> _What you have to do_
Within the records below is a range that opens at the line with "and TinyCore boot ID" and closes at the line with "struct rect_s rect". Return that range word for word, both ends included, and only that range.

> _Source material_
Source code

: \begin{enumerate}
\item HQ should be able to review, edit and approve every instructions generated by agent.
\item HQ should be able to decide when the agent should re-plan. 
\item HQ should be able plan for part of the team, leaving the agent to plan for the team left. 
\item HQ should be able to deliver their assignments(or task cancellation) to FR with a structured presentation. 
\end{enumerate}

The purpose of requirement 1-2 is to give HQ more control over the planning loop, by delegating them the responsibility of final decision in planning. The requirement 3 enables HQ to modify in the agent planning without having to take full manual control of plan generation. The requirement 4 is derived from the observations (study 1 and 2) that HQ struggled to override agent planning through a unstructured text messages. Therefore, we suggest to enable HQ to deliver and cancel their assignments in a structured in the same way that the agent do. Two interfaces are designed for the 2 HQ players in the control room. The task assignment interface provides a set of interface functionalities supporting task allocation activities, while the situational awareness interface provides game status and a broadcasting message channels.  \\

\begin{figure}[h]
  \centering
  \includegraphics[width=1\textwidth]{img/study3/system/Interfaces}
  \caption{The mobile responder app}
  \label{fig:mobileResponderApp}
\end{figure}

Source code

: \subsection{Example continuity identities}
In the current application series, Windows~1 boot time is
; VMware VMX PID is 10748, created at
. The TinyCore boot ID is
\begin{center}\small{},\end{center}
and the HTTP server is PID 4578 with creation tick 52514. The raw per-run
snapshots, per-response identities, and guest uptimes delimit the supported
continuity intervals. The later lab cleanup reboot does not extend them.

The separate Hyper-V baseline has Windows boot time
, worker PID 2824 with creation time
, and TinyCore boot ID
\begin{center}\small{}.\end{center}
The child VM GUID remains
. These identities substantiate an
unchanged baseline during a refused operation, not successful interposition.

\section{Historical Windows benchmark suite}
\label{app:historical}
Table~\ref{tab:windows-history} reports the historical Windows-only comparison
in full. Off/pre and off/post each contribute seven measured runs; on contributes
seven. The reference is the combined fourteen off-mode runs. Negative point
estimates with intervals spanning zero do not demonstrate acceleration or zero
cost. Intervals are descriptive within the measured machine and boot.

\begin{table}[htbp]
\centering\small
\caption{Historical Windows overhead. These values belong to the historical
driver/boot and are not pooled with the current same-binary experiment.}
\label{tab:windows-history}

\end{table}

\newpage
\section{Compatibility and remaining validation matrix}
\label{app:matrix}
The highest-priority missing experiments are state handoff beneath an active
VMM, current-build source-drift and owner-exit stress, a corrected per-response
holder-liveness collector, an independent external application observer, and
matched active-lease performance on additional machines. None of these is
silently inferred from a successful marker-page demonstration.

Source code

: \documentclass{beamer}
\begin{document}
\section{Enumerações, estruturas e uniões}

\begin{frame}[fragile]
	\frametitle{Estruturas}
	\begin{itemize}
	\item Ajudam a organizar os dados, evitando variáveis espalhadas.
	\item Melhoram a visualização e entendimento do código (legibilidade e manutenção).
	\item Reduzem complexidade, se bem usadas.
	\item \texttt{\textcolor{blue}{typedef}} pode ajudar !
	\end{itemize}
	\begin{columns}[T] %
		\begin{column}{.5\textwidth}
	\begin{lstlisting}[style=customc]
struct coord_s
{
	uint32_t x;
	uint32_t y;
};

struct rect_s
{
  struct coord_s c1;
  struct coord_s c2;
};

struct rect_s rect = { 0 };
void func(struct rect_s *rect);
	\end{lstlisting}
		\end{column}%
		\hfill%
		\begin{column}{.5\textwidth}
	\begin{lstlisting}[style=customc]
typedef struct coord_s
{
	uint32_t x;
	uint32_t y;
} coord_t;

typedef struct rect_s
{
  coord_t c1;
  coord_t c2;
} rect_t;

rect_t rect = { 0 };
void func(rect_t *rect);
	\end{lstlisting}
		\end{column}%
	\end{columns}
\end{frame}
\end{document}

==

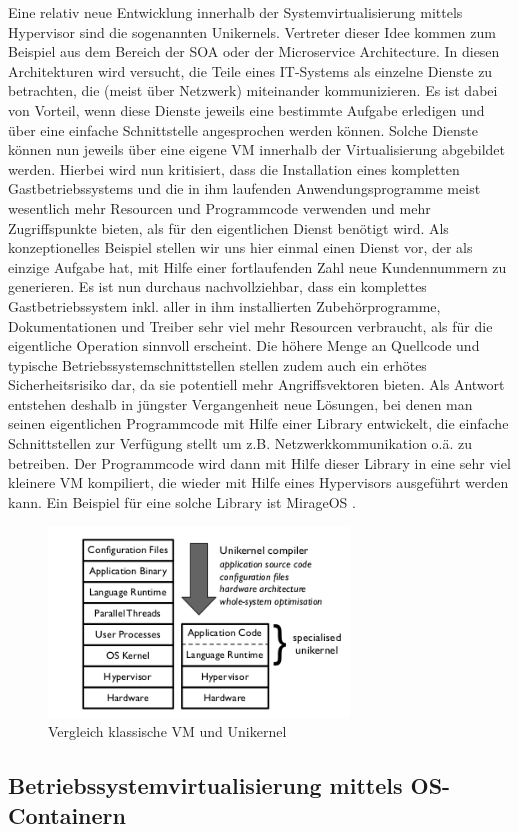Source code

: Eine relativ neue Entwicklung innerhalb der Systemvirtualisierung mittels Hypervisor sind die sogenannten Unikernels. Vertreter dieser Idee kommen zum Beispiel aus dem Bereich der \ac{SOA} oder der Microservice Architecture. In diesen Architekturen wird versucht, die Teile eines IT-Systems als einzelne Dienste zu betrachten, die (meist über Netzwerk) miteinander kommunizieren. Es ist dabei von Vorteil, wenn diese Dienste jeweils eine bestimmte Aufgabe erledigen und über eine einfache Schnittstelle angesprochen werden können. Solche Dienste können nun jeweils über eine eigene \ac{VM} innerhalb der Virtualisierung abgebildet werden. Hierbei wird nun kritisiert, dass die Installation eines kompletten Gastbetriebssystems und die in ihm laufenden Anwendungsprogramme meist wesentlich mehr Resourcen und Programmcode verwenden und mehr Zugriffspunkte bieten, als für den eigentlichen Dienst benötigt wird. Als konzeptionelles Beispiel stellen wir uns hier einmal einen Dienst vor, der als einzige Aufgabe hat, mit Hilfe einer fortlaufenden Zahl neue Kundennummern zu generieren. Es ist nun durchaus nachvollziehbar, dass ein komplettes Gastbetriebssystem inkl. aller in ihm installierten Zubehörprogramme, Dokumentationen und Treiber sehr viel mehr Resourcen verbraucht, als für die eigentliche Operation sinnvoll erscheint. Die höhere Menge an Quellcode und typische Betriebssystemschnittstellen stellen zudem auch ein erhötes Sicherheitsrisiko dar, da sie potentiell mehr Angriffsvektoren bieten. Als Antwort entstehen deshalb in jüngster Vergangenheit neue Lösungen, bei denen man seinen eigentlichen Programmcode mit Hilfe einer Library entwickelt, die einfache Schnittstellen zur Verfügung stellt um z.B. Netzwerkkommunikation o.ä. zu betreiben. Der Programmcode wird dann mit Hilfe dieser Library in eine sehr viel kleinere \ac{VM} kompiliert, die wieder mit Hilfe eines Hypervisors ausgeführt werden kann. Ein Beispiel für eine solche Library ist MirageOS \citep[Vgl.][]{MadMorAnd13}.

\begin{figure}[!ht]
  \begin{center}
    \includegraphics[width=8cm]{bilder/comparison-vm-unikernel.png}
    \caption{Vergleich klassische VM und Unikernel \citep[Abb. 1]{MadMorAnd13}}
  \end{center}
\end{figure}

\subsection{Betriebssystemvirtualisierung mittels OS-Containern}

...

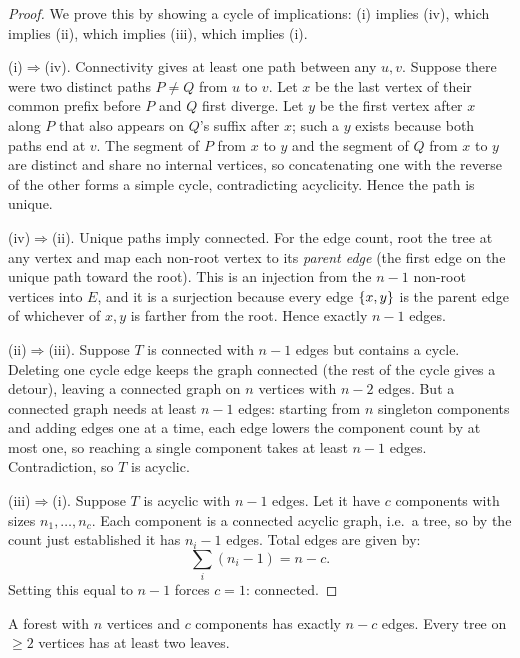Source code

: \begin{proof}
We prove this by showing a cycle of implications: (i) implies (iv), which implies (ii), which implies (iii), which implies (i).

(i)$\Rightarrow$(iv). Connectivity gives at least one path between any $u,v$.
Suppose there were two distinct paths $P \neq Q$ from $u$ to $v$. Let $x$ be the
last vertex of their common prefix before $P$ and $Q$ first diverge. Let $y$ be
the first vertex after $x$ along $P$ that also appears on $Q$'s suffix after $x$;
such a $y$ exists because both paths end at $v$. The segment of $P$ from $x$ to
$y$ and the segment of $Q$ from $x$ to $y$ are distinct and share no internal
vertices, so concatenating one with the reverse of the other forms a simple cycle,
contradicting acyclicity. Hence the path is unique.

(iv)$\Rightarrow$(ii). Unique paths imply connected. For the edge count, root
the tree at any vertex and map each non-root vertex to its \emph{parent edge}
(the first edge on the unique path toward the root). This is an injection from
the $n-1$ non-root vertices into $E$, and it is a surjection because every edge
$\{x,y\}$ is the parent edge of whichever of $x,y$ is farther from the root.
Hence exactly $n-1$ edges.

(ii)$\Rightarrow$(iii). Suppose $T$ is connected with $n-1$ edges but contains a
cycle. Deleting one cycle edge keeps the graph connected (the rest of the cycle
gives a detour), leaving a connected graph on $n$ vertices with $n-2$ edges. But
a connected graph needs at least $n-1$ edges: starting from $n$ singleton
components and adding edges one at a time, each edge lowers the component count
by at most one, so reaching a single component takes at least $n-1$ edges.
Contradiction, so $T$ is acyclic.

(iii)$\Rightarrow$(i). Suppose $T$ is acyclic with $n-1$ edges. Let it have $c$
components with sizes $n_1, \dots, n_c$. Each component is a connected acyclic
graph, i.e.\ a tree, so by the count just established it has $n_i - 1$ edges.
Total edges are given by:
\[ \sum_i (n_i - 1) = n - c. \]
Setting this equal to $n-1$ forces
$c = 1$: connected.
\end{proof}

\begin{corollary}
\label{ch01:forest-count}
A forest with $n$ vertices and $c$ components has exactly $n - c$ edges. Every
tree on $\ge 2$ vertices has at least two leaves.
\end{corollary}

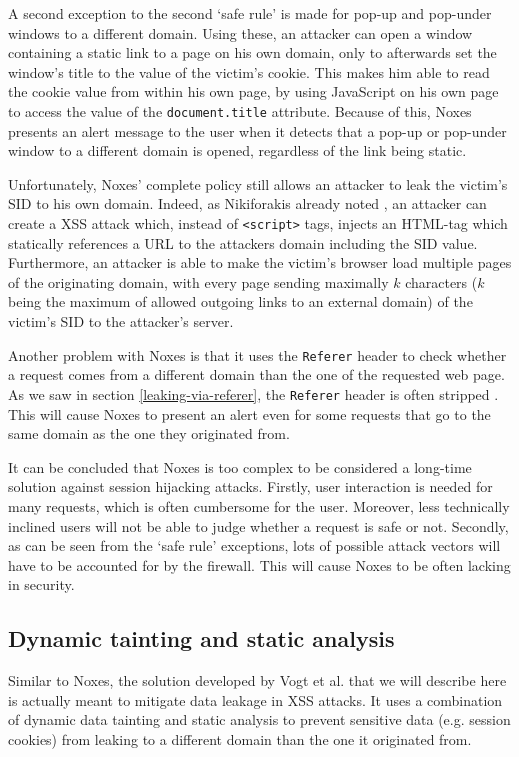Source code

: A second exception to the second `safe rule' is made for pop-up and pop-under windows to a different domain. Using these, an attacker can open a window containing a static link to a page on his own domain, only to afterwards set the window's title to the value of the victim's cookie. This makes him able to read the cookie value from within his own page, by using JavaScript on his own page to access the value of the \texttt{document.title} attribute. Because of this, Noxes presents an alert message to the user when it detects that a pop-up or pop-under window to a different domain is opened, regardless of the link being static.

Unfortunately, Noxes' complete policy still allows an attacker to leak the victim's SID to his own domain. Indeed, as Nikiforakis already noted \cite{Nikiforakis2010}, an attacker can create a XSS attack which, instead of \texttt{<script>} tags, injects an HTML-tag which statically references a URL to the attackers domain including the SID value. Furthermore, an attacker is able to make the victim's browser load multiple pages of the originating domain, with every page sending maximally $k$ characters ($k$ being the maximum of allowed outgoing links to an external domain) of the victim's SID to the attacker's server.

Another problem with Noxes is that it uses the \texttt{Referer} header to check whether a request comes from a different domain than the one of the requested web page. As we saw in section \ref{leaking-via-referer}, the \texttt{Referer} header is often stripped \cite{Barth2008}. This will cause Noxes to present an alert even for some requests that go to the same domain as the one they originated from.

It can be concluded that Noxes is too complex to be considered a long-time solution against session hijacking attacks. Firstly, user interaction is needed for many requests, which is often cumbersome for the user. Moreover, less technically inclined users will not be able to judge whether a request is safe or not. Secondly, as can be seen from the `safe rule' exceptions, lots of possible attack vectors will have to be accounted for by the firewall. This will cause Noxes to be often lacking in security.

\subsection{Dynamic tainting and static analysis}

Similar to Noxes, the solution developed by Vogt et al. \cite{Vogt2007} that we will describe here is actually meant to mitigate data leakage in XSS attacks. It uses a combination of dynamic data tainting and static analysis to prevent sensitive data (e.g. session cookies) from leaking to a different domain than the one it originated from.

> _Completed task_
, and TinyCore boot ID
\begin{center}\small{}.\end{center}
The child VM GUID remains
. These identities substantiate an
unchanged baseline during a refused operation, not successful interposition.

\section{Historical Windows benchmark suite}
\label{app:historical}
Table~\ref{tab:windows-history} reports the historical Windows-only comparison
in full. Off/pre and off/post each contribute seven measured runs; on contributes
seven. The reference is the combined fourteen off-mode runs. Negative point
estimates with intervals spanning zero do not demonstrate acceleration or zero
cost. Intervals are descriptive within the measured machine and boot.

\begin{table}[htbp]
\centering\small
\caption{Historical Windows overhead. These values belong to the historical
driver/boot and are not pooled with the current same-binary experiment.}
\label{tab:windows-history}

\end{table}

\newpage
\section{Compatibility and remaining validation matrix}
\label{app:matrix}
The highest-priority missing experiments are state handoff beneath an active
VMM, current-build source-drift and owner-exit stress, a corrected per-response
holder-liveness collector, an independent external application observer, and
matched active-lease performance on additional machines. None of these is
silently inferred from a successful marker-page demonstration.

Source code

: \documentclass{beamer}
\begin{document}
\section{Enumerações, estruturas e uniões}

\begin{frame}[fragile]
	\frametitle{Estruturas}
	\begin{itemize}
	\item Ajudam a organizar os dados, evitando variáveis espalhadas.
	\item Melhoram a visualização e entendimento do código (legibilidade e manutenção).
	\item Reduzem complexidade, se bem usadas.
	\item \texttt{\textcolor{blue}{typedef}} pode ajudar !
	\end{itemize}
	\begin{columns}[T] %
		\begin{column}{.5\textwidth}
	\begin{lstlisting}[style=customc]
struct coord_s
{
	uint32_t x;
	uint32_t y;
};

struct rect_s
{
  struct coord_s c1;
  struct coord_s c2;
};

struct rect_s rect = { 0 };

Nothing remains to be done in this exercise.